Audit Group Membership

By using Audit Group Membership, you can audit group memberships when they're enumerated on the client computer.

This policy allows you to audit the group membership information in the user's logon token. Events in this subcategory are generated on the computer on which a logon session is created.

For an interactive logon, the security audit event is generated on the computer that the user logged on to. For a network logon, such as accessing a shared folder on the network, the security audit event is generated on the computer hosting the resource.

You must also enable the Audit Logon subcategory.

Multiple events are generated if the group membership information cannot fit in a single security audit event

Event volume:

  • Low on a client computer.

  • Medium on a domain controller or network servers.

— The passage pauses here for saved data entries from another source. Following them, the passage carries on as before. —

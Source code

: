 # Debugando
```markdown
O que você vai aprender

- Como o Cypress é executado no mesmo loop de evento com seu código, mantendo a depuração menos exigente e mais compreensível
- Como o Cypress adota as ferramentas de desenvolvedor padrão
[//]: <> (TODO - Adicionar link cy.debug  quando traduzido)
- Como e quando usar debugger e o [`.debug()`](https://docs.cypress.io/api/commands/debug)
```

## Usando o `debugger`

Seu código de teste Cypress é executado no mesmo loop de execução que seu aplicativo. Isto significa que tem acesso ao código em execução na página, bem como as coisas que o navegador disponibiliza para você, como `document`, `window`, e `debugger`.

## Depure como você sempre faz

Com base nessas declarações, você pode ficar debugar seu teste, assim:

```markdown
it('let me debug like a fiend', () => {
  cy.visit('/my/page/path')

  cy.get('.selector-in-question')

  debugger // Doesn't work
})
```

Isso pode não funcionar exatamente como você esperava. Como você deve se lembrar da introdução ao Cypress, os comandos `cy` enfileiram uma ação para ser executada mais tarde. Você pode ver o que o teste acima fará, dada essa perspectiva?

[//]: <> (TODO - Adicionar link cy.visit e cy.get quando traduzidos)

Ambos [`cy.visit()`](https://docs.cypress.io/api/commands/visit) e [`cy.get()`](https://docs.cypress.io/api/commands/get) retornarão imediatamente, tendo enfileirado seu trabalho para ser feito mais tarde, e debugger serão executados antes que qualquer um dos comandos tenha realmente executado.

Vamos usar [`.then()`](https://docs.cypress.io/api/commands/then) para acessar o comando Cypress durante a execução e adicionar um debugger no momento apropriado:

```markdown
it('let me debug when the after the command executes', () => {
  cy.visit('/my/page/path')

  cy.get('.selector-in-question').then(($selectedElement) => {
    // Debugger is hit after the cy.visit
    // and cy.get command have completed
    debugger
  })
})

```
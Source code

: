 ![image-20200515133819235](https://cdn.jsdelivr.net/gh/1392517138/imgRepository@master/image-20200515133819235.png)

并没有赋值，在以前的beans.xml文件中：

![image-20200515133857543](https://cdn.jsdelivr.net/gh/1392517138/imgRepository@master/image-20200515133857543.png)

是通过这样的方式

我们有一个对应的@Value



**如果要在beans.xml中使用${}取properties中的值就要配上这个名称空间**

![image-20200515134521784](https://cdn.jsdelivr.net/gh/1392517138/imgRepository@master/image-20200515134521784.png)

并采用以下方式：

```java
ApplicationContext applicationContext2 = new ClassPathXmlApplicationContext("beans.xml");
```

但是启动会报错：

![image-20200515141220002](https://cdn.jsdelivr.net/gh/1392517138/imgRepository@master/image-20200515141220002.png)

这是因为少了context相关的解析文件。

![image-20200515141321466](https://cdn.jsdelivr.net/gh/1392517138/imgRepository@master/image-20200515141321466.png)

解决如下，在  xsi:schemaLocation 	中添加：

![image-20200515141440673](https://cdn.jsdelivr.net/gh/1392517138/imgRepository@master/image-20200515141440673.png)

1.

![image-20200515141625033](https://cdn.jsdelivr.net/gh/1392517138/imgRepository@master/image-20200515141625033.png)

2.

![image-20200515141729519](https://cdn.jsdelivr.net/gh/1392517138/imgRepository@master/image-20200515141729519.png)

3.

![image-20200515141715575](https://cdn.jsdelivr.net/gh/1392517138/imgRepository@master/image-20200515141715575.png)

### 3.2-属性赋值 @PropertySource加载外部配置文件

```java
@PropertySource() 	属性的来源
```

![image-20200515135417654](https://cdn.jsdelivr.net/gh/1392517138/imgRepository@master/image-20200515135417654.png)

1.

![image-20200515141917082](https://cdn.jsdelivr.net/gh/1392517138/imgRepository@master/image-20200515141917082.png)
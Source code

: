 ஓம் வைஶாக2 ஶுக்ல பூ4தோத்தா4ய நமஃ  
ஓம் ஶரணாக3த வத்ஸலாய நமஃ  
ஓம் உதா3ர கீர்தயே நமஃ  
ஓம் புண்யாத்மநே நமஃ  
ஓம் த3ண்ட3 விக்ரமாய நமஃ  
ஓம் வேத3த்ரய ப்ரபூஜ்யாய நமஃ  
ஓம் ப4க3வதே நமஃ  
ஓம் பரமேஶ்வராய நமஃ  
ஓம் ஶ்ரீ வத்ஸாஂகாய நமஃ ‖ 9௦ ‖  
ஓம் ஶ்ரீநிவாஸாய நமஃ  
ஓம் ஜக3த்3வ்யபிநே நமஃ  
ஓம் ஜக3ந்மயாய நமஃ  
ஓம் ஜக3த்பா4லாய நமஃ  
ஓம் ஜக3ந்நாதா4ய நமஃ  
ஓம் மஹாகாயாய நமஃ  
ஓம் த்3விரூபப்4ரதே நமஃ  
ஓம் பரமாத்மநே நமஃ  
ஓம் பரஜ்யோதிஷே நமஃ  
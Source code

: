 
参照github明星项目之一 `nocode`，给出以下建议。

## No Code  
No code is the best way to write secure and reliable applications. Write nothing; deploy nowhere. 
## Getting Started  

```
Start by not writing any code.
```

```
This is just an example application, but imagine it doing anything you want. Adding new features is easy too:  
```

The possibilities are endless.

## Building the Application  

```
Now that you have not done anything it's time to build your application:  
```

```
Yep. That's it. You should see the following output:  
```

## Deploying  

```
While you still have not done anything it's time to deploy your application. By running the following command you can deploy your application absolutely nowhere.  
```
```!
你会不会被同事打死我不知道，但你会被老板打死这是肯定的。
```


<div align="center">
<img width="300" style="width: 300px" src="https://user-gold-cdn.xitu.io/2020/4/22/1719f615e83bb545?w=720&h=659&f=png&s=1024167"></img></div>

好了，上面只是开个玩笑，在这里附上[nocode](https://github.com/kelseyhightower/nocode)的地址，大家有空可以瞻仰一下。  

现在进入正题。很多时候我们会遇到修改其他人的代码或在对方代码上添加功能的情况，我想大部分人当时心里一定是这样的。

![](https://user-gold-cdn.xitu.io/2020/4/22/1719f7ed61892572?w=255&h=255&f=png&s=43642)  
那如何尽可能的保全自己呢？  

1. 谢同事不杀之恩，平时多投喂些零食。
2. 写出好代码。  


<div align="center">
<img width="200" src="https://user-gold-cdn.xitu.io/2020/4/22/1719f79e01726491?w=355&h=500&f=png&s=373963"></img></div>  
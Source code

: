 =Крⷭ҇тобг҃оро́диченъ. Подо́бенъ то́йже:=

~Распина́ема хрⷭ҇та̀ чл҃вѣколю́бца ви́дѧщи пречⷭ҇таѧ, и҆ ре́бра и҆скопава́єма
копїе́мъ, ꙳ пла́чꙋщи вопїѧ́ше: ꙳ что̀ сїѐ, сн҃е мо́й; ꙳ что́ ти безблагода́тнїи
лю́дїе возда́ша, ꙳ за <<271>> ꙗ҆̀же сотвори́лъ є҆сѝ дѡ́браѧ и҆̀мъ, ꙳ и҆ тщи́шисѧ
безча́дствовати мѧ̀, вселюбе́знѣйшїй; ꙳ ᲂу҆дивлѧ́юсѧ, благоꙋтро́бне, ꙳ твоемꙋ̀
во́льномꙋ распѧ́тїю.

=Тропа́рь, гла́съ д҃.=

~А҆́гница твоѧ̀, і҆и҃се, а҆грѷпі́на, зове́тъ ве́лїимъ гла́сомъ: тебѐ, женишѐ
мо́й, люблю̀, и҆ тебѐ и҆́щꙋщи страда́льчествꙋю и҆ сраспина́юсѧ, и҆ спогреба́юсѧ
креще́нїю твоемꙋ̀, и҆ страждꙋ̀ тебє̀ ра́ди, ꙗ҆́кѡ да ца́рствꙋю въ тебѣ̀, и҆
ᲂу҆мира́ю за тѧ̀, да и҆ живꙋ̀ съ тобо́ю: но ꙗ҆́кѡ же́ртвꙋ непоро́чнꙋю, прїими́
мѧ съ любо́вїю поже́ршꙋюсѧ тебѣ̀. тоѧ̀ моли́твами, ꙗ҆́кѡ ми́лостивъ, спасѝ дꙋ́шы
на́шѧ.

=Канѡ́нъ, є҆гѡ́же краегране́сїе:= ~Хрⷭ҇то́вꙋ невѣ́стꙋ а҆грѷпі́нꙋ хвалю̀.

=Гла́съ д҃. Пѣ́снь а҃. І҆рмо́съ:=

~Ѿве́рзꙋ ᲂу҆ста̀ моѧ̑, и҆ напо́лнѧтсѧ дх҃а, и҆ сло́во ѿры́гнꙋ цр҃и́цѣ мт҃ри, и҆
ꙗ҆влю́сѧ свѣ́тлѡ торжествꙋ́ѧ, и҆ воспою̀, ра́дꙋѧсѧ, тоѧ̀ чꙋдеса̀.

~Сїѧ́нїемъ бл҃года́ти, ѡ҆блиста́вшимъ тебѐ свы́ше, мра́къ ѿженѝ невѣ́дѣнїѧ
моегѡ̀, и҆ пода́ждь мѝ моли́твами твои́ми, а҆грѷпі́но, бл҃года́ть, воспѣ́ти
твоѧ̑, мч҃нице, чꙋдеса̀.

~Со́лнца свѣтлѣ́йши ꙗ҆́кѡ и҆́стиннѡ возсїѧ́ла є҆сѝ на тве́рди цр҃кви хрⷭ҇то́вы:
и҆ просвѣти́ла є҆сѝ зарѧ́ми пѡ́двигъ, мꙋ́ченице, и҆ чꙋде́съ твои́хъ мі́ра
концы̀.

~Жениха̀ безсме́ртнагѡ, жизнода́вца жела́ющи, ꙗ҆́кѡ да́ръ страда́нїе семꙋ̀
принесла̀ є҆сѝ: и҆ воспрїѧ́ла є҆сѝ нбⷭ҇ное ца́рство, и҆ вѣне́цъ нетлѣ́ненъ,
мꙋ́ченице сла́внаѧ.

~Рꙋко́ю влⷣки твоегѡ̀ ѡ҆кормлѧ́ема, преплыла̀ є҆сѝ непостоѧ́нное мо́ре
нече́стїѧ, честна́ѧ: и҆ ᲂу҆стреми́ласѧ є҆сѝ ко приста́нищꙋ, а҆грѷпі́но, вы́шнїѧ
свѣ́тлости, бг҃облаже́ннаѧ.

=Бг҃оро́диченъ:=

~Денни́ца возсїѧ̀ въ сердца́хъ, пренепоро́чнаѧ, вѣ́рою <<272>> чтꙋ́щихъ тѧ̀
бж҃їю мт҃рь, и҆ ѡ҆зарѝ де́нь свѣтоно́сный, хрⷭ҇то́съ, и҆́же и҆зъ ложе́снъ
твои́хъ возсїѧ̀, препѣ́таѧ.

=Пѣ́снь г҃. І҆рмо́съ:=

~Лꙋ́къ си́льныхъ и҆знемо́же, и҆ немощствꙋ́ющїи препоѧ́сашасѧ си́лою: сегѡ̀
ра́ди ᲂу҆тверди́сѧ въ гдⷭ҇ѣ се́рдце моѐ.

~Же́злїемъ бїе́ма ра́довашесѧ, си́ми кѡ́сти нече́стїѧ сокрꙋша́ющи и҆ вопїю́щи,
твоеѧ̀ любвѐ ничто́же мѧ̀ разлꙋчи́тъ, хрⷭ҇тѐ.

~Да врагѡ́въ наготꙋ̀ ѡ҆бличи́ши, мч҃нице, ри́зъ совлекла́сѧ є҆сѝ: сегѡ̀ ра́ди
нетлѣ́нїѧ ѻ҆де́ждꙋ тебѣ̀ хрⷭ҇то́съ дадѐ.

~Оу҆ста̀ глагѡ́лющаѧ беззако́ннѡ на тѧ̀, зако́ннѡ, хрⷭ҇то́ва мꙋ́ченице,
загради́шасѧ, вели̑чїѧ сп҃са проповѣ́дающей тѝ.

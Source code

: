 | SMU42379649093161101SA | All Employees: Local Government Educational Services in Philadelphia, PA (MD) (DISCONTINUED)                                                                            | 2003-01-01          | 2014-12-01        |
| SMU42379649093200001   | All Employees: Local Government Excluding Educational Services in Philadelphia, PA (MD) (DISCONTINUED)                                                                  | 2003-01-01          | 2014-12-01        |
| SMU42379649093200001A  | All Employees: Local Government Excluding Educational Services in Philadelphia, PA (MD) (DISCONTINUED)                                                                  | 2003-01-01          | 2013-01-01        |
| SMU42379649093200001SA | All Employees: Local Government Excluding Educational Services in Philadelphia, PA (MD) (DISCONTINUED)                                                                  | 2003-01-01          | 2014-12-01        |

Computer Type General Success General Failure Stronger Success Stronger Failure Comments
Domain Controller Yes No Yes No Group membership information for a logged-in user can help to detect that member of specific domain or local group logged in to the machine (for example, member of database administrators, built-in local administrators, domain administrators, service accounts group, or other high value groups).
For recommendations for using and analyzing the collected information, see the Security Monitoring Recommendations sections.
This subcategory doesn’t have Failure events, so this subcategory doesn't have a recommendation to enable Failure auditing.
Member Server Yes No Yes No Group membership information for logged in user can help to detect that member of specific domain or local group logged in to the machine (for example, member of database administrators, built-in local administrators, domain administrators, service accounts group, or other high value groups).
For recommendations for using and analyzing the collected information, see the Security Monitoring Recommendations sections.
This subcategory doesn’t have Failure events, so this subcategory doesn't have a recommendation to enable Failure auditing.
Workstation Yes No Yes No Group membership information for a logged-in user can help to detect that member of specific domain or local group logged in to the machine (for example, member of database administrators, built-in local administrators, domain administrators, service accounts group, or other high value groups).
For recommendations for using and analyzing the collected information, see the Security Monitoring Recommendations sections.
This subcategory doesn’t have Failure events, so this subcategory doesn't have a recommendation to enable Failure auditing.

Events List:

  • 4627(S): Group membership information.